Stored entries

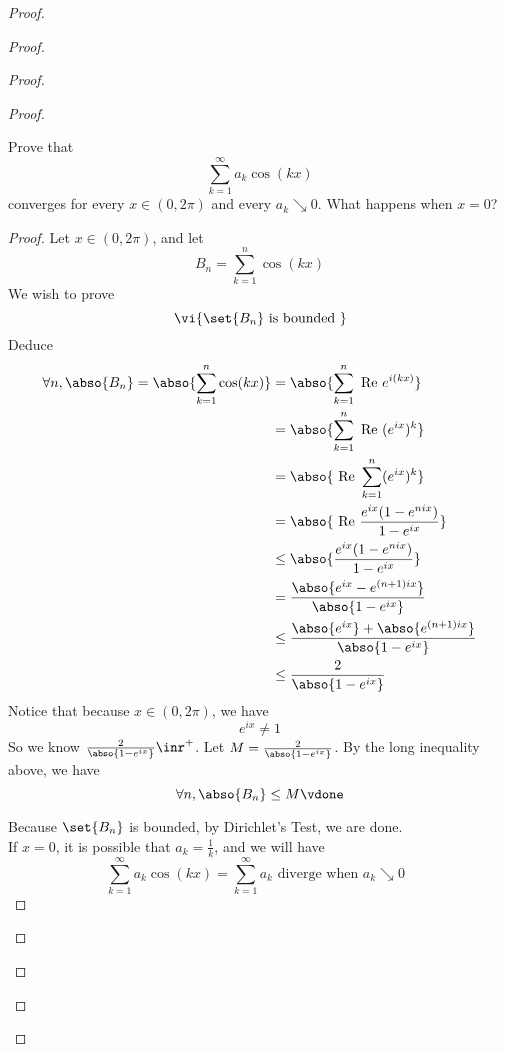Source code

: \documentclass{report}
\begin{document}
\begin{proof}
\begin{proof}
\begin{proof}
\begin{proof}
\begin{question}{}{}
Prove that 
\[
\sum_{k=1}^{\infty} a_k \cos(kx)
\]
converges for every \( x \in (0, 2\pi) \) and every \( a_k \searrow 0 \). What happens when \( x = 0 \)?
\end{question}
\begin{proof}
Let $x\in (0,2\pi)$, and let 
\begin{equation}
B_n=\sum_{k=1}^n \cos(kx)
\end{equation}
We wish to prove
\begin{equation}
\vi{\set{B_n}\text{ is bounded }}
\end{equation}
Deduce
\begin{align}
  \forall n,\abso{B_n}=\abso{\sum_{k=1}^n \cos (kx)}&= \abso{\sum_{k=1}^n \text{ Re }e^{i(kx)}}\\
  &=\abso{\sum_{k=1}^n \text{ Re }(e^{ix})^k}\\
  &=\abso{\text{ Re }\sum_{k=1}^n (e^{ix})^k}\\
  &=\abso{\text{ Re }\frac{e^{ix}(1-e^{nix})}{1-e^{ix}}}\\
  &\leq \abso{\frac{e^{ix}(1-e^{nix})}{1-e^{ix}}}\\
  &=\frac{\abso{e^{ix}-e^{(n+1)ix}}}{\abso{1-e^{ix}}}\\
  &\leq \frac{\abso{e^{ix}}+\abso{e^{(n+1)ix}}}{\abso{1-e^{ix}}}\\
  &\leq \frac{2}{\abso{1-e^{ix}}}
\end{align}
Notice that because $x\in (0,2\pi)$, we have
\begin{equation}
e^{ix}\neq 1
\end{equation}
So we know $\frac{2}{\abso{1-e^{ix}}}\inr^+$. Let $M=\frac{2}{\abso{1-e^{ix}}}$. By the long inequality above, we have
\begin{equation}
\forall n, \abso{B_n}\leq M\vdone
\end{equation}

Because $\set{B_n}$ is bounded, by Dirichlet's Test, we are done.\\

If $x=0$, it is possible that  $a_k=\frac{1}{k}$, and we will have
\begin{equation}
\sum_{k=1}^\infty a_k\cos(kx)=\sum_{k=1}^\infty a_k\text{ diverge when $a_k\searrow 0$ }
\end{equation}
\end{proof}


\end{proof}
\end{proof}
\end{proof}
\end{proof}
\end{document}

Prompt. Look through the entries above for the word "searrow". Copy every line where it shows up.

Exercise output.
converges for every \( x \in (0, 2\pi) \) and every \( a_k \searrow 0 \). What happens when \( x = 0 \)?
\sum_{k=1}^\infty a_k\cos(kx)=\sum_{k=1}^\infty a_k\text{ diverge when $a_k\searrow 0$ }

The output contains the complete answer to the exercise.